Tuesday, 21 October 2025

Too fast, too furious: "The Bad Guys 2"


It's some feat that
The Bad Guys 2 has remained on the UK Top Ten for three months, and even after a) the film became available for home viewing and b) the kids went back to school. Granted, the last theatrical screenings standing would have been weekend matinees - but clearly something about it has clicked with the mass audience, and the summer's dearth of options for younger cinemagoers can only have helped its cause. Perhaps folks have been drawn back by the sequel's gleaming toplayer of artistry, which has been expanded to embrace yet more anthropomorphised animals spitting pulpy dialogue (newcomers to the voicecast here include Danielle Brooks, Maria Bakalova, Natasha Lyonne and the Riyadh Comedy Festival's Omid Djalili) and now covers areas of this bizarro-world L.A. that the first movie overlooked: the storm drains and back alleys, the hills and the oilfields. Superficially, at least, this latest DreamWorks animation is operating at some level far above those dubbed half-term screenfillers rendered in what looks like toddlers' crayon. Once again, though, more seasoned onlookers can surely only notice how basic the underlying plot mechanisms are, assembled as they have been merely to flip the initial premise on its head.
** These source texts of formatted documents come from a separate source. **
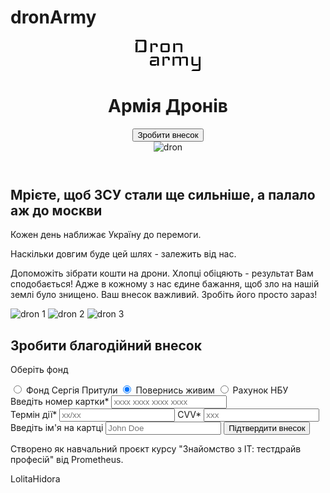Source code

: # dronArmy
<!DOCTYPE html>
<html lang="en">
<head>
  <meta charset="UTF-8">
  <meta http-equiv="X-UA-Compatible" content="IE=edge">
  <meta name="viewport" content="width=device-width, initial-scale=1.0">
  <title>Практичне завдання</title>
  <link rel="stylesheet" href="./styles.css">
</head>
<body>
    <div class="container">
        <header class="header">
            <div class="header__container">
                <div class="header__content">
                    <a class="header__icon" href="">
                        <svg width="104" height="50" viewBox="0 0 104 50" fill="none" xmlns="http://www.w3.org/2000/svg">
                            <path d="M17.4553 17.1429C17.4553 17.9048 17.1644 18.5714 16.5825 19.1429C16.0007 19.7143 15.3219 20 14.5461 20H0V5.71428L2.90922 2.85714H0V0H14.5461C15.3219 0 16.0007 0.285714 16.5825 0.857142C17.1644 1.42857 17.4553 2.09524 17.4553 2.85714V17.1429ZM14.1305 17.1429V2.85714H3.32482V19.5918L5.81843 17.1429H14.1305Z" fill="black"/>
                            <path d="M35.5226 11.4286H32.6134V8.16326H26.795V20H23.8858V5.71428H26.795V7.7551L28.873 5.71428H32.6134C33.4169 5.71428 34.0957 6 34.6499 6.57143C35.2317 7.11565 35.5226 7.78231 35.5226 8.57143V11.4286Z" fill="black"/>
                            <path d="M54.6257 17.1429C54.6257 17.932 54.3348 18.6122 53.753 19.1837C53.1988 19.7279 52.52 20 51.7165 20H42.9889C42.1854 20 41.4927 19.7279 40.9109 19.1837C40.3567 18.6122 40.0797 17.932 40.0797 17.1429V8.57143C40.0797 7.78231 40.3567 7.11565 40.9109 6.57143C41.4927 6 42.1854 5.71428 42.9889 5.71428H51.7165C52.52 5.71428 53.1988 6 53.753 6.57143C54.3348 7.11565 54.6257 7.78231 54.6257 8.57143V17.1429ZM51.7165 17.551V8.16326H42.9889V17.551H51.7165Z" fill="black"/>
                            <path d="M75 20H72.0908V8.16326H63.3631V20H60.4539V5.71428H63.3631V7.7551L65.4411 5.71428H72.0908C72.8943 5.71428 73.5731 6 74.1272 6.57143C74.7091 7.11565 75 7.78231 75 8.57143V20Z" fill="black"/>
                            <path d="M37.4663 41.375H34.573V39.2804L32.0931 41.375H25.8933C25.0942 41.375 24.4053 41.1012 23.8266 40.5536C23.2755 39.9786 23 39.294 23 38.5V35.625C23 34.831 23.2755 34.1601 23.8266 33.6125C24.4053 33.0375 25.0942 32.75 25.8933 32.75H34.1597L31.6798 35.1732H25.8933V38.9107H34.573V29.4643H23L25.4799 27H34.573C35.3721 27 36.0472 27.2875 36.5983 27.8625C37.177 28.4101 37.4663 29.081 37.4663 29.875V41.375Z" fill="black"/>
                            <path d="M54.8097 32.75H51.9165V29.4643H46.1299V41.375H43.2367V27H46.1299V29.0536L48.1966 27H51.9165C52.7156 27 53.3906 27.2875 53.9417 27.8625C54.5204 28.4101 54.8097 29.081 54.8097 29.875V32.75Z" fill="black"/>
                            <path d="M83.7278 41.375H80.8345V29.4643H72.9814V41.375H70.0881V29.4643H62.235V41.375H59.3417V27H62.235V29.0536L64.3016 27H70.0881C71.769 27 72.7196 27.6982 72.9401 29.0946L75.048 27H80.8345C81.6336 27 82.3087 27.2875 82.8598 27.8625C83.4385 28.4101 83.7278 29.081 83.7278 29.875V41.375Z" fill="black"/>
                            <path d="M104 47.125C104 47.919 103.711 48.5899 103.132 49.1375C102.581 49.7125 101.906 50 101.107 50H89.1204L91.6003 47.5357H101.107V39.3214L99.0401 41.375H92.427C91.6279 41.375 90.939 41.1012 90.3603 40.5536C89.8092 39.9786 89.5337 39.294 89.5337 38.5V27H92.427V38.9107H101.107V27H104V47.125Z" fill="black"/>
                        </svg>
                      </a>
                      <h1>Армія Дронів</h1>
                      <button class="button button__header">Зробити внесок</button>
                </div>
                <img class="header__dron" src="./images/header_dron.png" alt="dron">
            </div>
          </header>
          <main>
            <section class="main">
              <h2>Мрієте, щоб ЗСУ стали ще сильніше, а палало аж до москви</h2>
              <p>Кожен день наближає Україну до перемоги.</p>
              <p>Наскільки довгим буде цей шлях - залежить від нас.</p>
              <p>Допоможіть зібрати кошти на дрони. Хлопці обіцяють - результат Вам сподобається! Адже в кожному з нас єдине бажання, щоб зло на нашій землі було знищено. Ваш внесок важливий. Зробіть його просто зараз!</p>
              <div class="main__images">
                <img src="./images/dron_1.jpg" alt="dron 1">
                <img src="./images/dron_2.jpg" alt="dron 2">
                <img src="./images/dron_3.jpg" alt="dron 3">
              </div>
            </section>
            <section class="pay">
              <h2>Зробити благодійний внесок</h2>
              <div class="pay__form">
                <form action="/">
                    <div class="pay__fonds">
                      <p>Оберіть фонд</p>
                      <label>
                        <input type="radio" name="foundation" value="SerhiiPrytulaFoundation">
                        <span>Фонд Сергія Притули</span>
                      </label>
                      <label>
                        <input type="radio" name="foundation" value="ComeBackAliveFoundation" checked>
                        <span>Повернись живим</span>
                      </label>
                      <label>
                        <input type="radio" name="foundation" value="NBUAccount">
                        <span>Рахунок НБУ</span>
                      </label>
                    </div>
                    <div class="pay__card">
                        <div class="pay__first-card-col">
                            <label>
                                Введіть номер картки*
                                <input type="text" required name="cardNumber" placeholder="xxxx xxxx xxxx xxxx">
                            </label>
                            <div>
                                <label>
                                    Термін дії*
                                    <input type="text" required name="cardExpire" placeholder="xx/xx">
                                </label>
                                <label>
                                    CVV*
                                    <input type="text" required name="cardCVV" placeholder="xxx">
                                </label>
                            </div>
                        </div>
                        <div class="pay__second-card-col">
                            <label>
                                Введіть ім'я на картці
                                <input type="text" required name="cardOwner" placeholder="John Doe">
                            </label>
                            <button class="button button__bottom" type="submit">Підтвердити внесок</button>
                        </div>
                    </div>
                  </form>
              </div>
            </section>
          </main>
          <footer>
            <p>Створено як навчальний проєкт курсу "Знайомство з ІТ: тестдрайв професій" від Prometheus.</p>
            <p>LolitaHidora</p>
          </footer>
    </div>
</body>
</html>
First time round, the bad guys were forced to go good. Now these good guys, introduced seeking clerical work at the banks they once held up, have to reconnect with their inner badasses after being framed for crimes they didn't commit. Again, this yields the motion of a street-corner cup-and-ball game, designed to misdirect the eye while anywhere between £10 and £40, depending on local ticket prices and the size of your family, gets extracted from your back pocket. (I mean, c'mon, the Sam Rockwell-voiced Wolf even says "it's not about the action, it's about the distraction"; a vague Trumpiness is evident long before the villain-in-chief reveals their plan to suck up all the gold in the universe.) Bigger, faster setpieces ensue: a high-speed escape from Egypt in the prologue, a lucha libre bout ("who's ready for some violence?") scored to pounding Cardi B, a zero-gravity final reel that does for this franchise what Fast Nine did for its own. (To infinity and beyond, this time to make a quick buck.) There's a set-up for a third instalment, but this franchise remains neither especially good nor bad; it's just there, offering nothing really to cling to save a small handful of rapidly dissipating titters. It's amazing The Bad Guys 2 has stuck around in cinemas this long, given how fundamentally flimsy and frenetic it is: maybe folks are just going back to see what flew between their ears at the speed of light first time around.

The Bad Guys 2 is now playing in cinemas nationwide, and available to rent via Prime Video and YouTube.